**ABOUT THIS EXERCISE:** Among the entries below, find the lines with the word "capta" and return them.

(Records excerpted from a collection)

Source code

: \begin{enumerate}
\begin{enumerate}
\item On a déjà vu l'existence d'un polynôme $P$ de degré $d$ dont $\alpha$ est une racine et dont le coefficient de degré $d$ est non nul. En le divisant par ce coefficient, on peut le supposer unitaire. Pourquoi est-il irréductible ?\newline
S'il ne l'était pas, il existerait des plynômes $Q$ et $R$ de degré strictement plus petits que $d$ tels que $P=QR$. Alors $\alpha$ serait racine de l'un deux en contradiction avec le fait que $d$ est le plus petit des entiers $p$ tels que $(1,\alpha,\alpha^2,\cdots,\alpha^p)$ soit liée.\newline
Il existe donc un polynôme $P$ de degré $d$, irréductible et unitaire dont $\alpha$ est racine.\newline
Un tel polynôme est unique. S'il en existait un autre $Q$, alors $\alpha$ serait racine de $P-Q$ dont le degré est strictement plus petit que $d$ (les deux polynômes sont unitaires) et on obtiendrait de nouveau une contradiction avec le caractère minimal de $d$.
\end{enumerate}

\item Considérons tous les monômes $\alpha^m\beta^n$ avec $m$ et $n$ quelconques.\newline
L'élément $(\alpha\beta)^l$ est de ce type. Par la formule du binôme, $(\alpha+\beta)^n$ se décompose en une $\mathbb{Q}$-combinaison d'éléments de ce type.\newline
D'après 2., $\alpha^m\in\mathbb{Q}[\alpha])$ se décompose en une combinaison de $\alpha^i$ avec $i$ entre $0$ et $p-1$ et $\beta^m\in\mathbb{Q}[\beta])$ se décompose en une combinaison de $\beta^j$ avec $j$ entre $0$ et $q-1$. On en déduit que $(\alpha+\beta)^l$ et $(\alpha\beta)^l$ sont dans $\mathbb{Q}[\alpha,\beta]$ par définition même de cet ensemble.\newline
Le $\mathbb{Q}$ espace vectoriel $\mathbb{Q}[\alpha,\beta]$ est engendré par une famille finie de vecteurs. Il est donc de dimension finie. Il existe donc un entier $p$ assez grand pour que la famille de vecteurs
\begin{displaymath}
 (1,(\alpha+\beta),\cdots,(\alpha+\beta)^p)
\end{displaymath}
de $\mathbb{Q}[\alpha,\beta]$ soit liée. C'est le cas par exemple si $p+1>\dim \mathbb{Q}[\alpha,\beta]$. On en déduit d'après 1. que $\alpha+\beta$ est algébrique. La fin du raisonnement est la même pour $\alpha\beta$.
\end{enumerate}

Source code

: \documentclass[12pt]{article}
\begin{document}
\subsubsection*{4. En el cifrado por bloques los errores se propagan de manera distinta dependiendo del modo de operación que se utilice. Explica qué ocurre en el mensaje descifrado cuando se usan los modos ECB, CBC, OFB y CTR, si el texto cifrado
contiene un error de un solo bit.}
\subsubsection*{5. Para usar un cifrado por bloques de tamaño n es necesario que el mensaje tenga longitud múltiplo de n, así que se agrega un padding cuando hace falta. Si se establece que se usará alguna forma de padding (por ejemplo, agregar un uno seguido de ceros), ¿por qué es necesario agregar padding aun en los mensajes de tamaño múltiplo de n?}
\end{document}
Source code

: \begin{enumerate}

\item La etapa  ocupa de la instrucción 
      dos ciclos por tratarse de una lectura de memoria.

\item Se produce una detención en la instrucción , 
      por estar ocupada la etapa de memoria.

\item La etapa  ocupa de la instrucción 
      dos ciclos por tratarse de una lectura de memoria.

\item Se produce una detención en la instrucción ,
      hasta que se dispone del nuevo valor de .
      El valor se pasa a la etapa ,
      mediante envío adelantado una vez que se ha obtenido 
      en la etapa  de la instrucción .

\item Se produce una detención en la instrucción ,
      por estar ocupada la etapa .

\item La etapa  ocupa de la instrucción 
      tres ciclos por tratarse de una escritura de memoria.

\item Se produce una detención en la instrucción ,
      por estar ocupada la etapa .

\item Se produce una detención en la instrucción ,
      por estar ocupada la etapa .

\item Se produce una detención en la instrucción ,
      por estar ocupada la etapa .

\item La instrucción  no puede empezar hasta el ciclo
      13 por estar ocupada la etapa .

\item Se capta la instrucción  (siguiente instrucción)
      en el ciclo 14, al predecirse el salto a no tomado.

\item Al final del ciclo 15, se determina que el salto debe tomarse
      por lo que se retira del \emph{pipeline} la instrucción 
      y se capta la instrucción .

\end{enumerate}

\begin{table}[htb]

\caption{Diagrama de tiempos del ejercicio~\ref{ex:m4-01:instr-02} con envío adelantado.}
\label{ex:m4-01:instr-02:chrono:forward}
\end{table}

**ANSWER AREA:**
\item Se capta la instrucción  (siguiente instrucción)
      y se capta la instrucción .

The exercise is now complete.